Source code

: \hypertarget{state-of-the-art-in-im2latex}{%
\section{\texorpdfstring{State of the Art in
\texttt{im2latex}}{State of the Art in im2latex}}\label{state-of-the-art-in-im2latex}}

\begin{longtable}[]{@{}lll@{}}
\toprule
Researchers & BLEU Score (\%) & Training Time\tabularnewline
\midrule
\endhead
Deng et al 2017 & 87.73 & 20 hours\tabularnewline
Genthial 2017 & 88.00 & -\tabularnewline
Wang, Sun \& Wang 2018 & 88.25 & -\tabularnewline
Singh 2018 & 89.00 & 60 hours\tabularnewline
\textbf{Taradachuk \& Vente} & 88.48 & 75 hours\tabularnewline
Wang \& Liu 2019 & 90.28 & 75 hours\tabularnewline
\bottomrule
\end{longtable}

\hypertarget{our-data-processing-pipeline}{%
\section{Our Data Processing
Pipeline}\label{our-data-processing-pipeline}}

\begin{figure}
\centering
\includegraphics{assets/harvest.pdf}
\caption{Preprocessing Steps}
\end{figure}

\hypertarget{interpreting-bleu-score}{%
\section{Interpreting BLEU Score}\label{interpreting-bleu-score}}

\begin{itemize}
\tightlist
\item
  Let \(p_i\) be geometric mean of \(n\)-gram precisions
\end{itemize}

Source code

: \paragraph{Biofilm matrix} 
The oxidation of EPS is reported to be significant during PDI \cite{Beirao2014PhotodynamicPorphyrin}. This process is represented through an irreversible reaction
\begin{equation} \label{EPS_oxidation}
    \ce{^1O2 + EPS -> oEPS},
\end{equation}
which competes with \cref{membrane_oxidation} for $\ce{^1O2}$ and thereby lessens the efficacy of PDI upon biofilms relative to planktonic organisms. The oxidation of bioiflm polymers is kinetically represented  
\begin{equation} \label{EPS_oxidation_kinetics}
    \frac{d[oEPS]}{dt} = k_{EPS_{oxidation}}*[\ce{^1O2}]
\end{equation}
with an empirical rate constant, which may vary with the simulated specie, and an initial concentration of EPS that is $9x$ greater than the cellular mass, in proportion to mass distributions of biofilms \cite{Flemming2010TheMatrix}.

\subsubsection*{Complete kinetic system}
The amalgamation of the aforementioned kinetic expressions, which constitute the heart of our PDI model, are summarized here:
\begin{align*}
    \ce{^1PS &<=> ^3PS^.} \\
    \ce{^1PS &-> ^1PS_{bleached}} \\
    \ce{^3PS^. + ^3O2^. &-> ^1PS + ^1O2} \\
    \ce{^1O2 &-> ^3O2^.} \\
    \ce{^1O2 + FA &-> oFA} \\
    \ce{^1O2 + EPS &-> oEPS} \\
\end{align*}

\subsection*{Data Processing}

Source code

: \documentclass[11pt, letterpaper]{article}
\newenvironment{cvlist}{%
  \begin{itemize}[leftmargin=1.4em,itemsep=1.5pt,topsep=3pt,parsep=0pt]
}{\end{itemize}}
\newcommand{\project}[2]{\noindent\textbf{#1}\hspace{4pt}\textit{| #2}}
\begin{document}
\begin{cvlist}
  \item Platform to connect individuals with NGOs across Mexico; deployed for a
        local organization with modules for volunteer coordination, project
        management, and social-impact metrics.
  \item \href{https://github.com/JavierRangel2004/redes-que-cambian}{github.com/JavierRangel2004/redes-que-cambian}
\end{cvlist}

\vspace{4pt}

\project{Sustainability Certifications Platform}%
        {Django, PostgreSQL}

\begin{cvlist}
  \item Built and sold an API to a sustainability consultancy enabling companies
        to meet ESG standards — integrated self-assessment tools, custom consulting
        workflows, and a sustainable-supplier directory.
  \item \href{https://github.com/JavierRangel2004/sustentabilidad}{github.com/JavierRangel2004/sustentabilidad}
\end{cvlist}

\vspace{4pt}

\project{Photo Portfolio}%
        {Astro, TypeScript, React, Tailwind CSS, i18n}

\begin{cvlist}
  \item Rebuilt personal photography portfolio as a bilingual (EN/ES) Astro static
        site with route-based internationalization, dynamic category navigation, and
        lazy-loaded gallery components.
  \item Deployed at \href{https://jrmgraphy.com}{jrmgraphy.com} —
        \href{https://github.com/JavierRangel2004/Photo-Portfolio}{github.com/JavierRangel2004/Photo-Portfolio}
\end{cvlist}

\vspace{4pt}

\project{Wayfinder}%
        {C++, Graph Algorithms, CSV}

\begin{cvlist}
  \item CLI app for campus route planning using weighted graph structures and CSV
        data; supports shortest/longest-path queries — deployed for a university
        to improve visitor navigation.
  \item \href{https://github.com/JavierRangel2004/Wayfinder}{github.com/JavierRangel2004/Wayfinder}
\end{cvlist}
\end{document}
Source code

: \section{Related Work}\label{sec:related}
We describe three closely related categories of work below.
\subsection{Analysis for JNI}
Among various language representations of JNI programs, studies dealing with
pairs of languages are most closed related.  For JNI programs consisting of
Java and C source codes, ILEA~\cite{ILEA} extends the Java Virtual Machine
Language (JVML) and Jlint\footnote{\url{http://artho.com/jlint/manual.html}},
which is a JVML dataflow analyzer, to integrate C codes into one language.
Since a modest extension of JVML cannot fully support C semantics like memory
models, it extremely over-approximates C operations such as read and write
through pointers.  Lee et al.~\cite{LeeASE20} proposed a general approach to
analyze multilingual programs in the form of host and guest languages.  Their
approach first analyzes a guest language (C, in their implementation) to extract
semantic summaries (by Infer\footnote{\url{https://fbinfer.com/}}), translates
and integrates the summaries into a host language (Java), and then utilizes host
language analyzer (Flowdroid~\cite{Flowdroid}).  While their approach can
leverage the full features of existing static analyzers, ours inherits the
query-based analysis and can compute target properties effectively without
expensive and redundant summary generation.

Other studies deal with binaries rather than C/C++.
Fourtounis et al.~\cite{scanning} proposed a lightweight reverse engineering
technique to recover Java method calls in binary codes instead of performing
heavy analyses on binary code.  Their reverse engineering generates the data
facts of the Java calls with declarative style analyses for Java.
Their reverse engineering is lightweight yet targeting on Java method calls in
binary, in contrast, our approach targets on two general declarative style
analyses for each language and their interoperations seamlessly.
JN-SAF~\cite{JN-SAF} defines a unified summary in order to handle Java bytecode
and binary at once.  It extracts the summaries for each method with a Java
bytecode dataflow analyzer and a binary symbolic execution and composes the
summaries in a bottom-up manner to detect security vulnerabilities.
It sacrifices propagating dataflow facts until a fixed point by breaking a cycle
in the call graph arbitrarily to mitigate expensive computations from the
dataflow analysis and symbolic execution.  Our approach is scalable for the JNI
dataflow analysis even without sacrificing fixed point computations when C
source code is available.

> Task description: Nothing in the data should be altered; please repeat it exactly.

> Response:
Source code

: \hypertarget{state-of-the-art-in-im2latex}{%
\section{\texorpdfstring{State of the Art in
\texttt{im2latex}}{State of the Art in im2latex}}\label{state-of-the-art-in-im2latex}}

\begin{longtable}[]{@{}lll@{}}
\toprule
Researchers & BLEU Score (\%) & Training Time\tabularnewline
\midrule
\endhead
Deng et al 2017 & 87.73 & 20 hours\tabularnewline
Genthial 2017 & 88.00 & -\tabularnewline
Wang, Sun \& Wang 2018 & 88.25 & -\tabularnewline
Singh 2018 & 89.00 & 60 hours\tabularnewline
\textbf{Taradachuk \& Vente} & 88.48 & 75 hours\tabularnewline
Wang \& Liu 2019 & 90.28 & 75 hours\tabularnewline
\bottomrule
\end{longtable}

\hypertarget{our-data-processing-pipeline}{%
\section{Our Data Processing
Pipeline}\label{our-data-processing-pipeline}}

\begin{figure}
\centering
\includegraphics{assets/harvest.pdf}
\caption{Preprocessing Steps}
\end{figure}

\hypertarget{interpreting-bleu-score}{%
\section{Interpreting BLEU Score}\label{interpreting-bleu-score}}

\begin{itemize}
\tightlist
\item
  Let \(p_i\) be geometric mean of \(n\)-gram precisions
\end{itemize}

Source code

: \paragraph{Biofilm matrix} 
The oxidation of EPS is reported to be significant during PDI \cite{Beirao2014PhotodynamicPorphyrin}. This process is represented through an irreversible reaction
\begin{equation} \label{EPS_oxidation}
    \ce{^1O2 + EPS -> oEPS},
\end{equation}
which competes with \cref{membrane_oxidation} for $\ce{^1O2}$ and thereby lessens the efficacy of PDI upon biofilms relative to planktonic organisms. The oxidation of bioiflm polymers is kinetically represented  
\begin{equation} \label{EPS_oxidation_kinetics}
    \frac{d[oEPS]}{dt} = k_{EPS_{oxidation}}*[\ce{^1O2}]
\end{equation}
with an empirical rate constant, which may vary with the simulated specie, and an initial concentration of EPS that is $9x$ greater than the cellular mass, in proportion to mass distributions of biofilms \cite{Flemming2010TheMatrix}.

\subsubsection*{Complete kinetic system}
The amalgamation of the aforementioned kinetic expressions, which constitute the heart of our PDI model, are summarized here:
\begin{align*}
    \ce{^1PS &<=> ^3PS^.} \\
    \ce{^1PS &-> ^1PS_{bleached}} \\
    \ce{^3PS^. + ^3O2^. &-> ^1PS + ^1O2} \\
    \ce{^1O2 &-> ^3O2^.} \\
    \ce{^1O2 + FA &-> oFA} \\
    \ce{^1O2 + EPS &-> oEPS} \\
\end{align*}

\subsection*{Data Processing}

Source code

: \documentclass[11pt, letterpaper]{article}
\newenvironment{cvlist}{%
  \begin{itemize}[leftmargin=1.4em,itemsep=1.5pt,topsep=3pt,parsep=0pt]
}{\end{itemize}}
\newcommand{\project}[2]{\noindent\textbf{#1}\hspace{4pt}\textit{| #2}}
\begin{document}
\begin{cvlist}
  \item Platform to connect individuals with NGOs across Mexico; deployed for a
        local organization with modules for volunteer coordination, project
        management, and social-impact metrics.
  \item \href{https://github.com/JavierRangel2004/redes-que-cambian}{github.com/JavierRangel2004/redes-que-cambian}
\end{cvlist}

\vspace{4pt}

\project{Sustainability Certifications Platform}%
        {Django, PostgreSQL}

\begin{cvlist}
  \item Built and sold an API to a sustainability consultancy enabling companies
        to meet ESG standards — integrated self-assessment tools, custom consulting
        workflows, and a sustainable-supplier directory.
  \item \href{https://github.com/JavierRangel2004/sustentabilidad}{github.com/JavierRangel2004/sustentabilidad}
\end{cvlist}

\vspace{4pt}

\project{Photo Portfolio}%
        {Astro, TypeScript, React, Tailwind CSS, i18n}

\begin{cvlist}
  \item Rebuilt personal photography portfolio as a bilingual (EN/ES) Astro static
        site with route-based internationalization, dynamic category navigation, and
        lazy-loaded gallery components.
  \item Deployed at \href{https://jrmgraphy.com}{jrmgraphy.com} —
        \href{https://github.com/JavierRangel2004/Photo-Portfolio}{github.com/JavierRangel2004/Photo-Portfolio}
\end{cvlist}

\vspace{4pt}

\project{Wayfinder}%
        {C++, Graph Algorithms, CSV}

\begin{cvlist}
  \item CLI app for campus route planning using weighted graph structures and CSV
        data; supports shortest/longest-path queries — deployed for a university
        to improve visitor navigation.
  \item \href{https://github.com/JavierRangel2004/Wayfinder}{github.com/JavierRangel2004/Wayfinder}
\end{cvlist}
\end{document}
Source code

: \section{Related Work}\label{sec:related}
We describe three closely related categories of work below.
\subsection{Analysis for JNI}
Among various language representations of JNI programs, studies dealing with
pairs of languages are most closed related.  For JNI programs consisting of
Java and C source codes, ILEA~\cite{ILEA} extends the Java Virtual Machine
Language (JVML) and Jlint\footnote{\url{http://artho.com/jlint/manual.html}},
which is a JVML dataflow analyzer, to integrate C codes into one language.
Since a modest extension of JVML cannot fully support C semantics like memory
models, it extremely over-approximates C operations such as read and write
through pointers.  Lee et al.~\cite{LeeASE20} proposed a general approach to
analyze multilingual programs in the form of host and guest languages.  Their
approach first analyzes a guest language (C, in their implementation) to extract
semantic summaries (by Infer\footnote{\url{https://fbinfer.com/}}), translates
and integrates the summaries into a host language (Java), and then utilizes host
language analyzer (Flowdroid~\cite{Flowdroid}).  While their approach can
leverage the full features of existing static analyzers, ours inherits the
query-based analysis and can compute target properties effectively without
expensive and redundant summary generation.

Other studies deal with binaries rather than C/C++.
Fourtounis et al.~\cite{scanning} proposed a lightweight reverse engineering
technique to recover Java method calls in binary codes instead of performing
heavy analyses on binary code.  Their reverse engineering generates the data
facts of the Java calls with declarative style analyses for Java.
Their reverse engineering is lightweight yet targeting on Java method calls in
binary, in contrast, our approach targets on two general declarative style
analyses for each language and their interoperations seamlessly.
JN-SAF~\cite{JN-SAF} defines a unified summary in order to handle Java bytecode
and binary at once.  It extracts the summaries for each method with a Java
bytecode dataflow analyzer and a binary symbolic execution and composes the
summaries in a bottom-up manner to detect security vulnerabilities.
It sacrifices propagating dataflow facts until a fixed point by breaking a cycle
in the call graph arbitrarily to mitigate expensive computations from the
dataflow analysis and symbolic execution.  Our approach is scalable for the JNI
dataflow analysis even without sacrificing fixed point computations when C
source code is available.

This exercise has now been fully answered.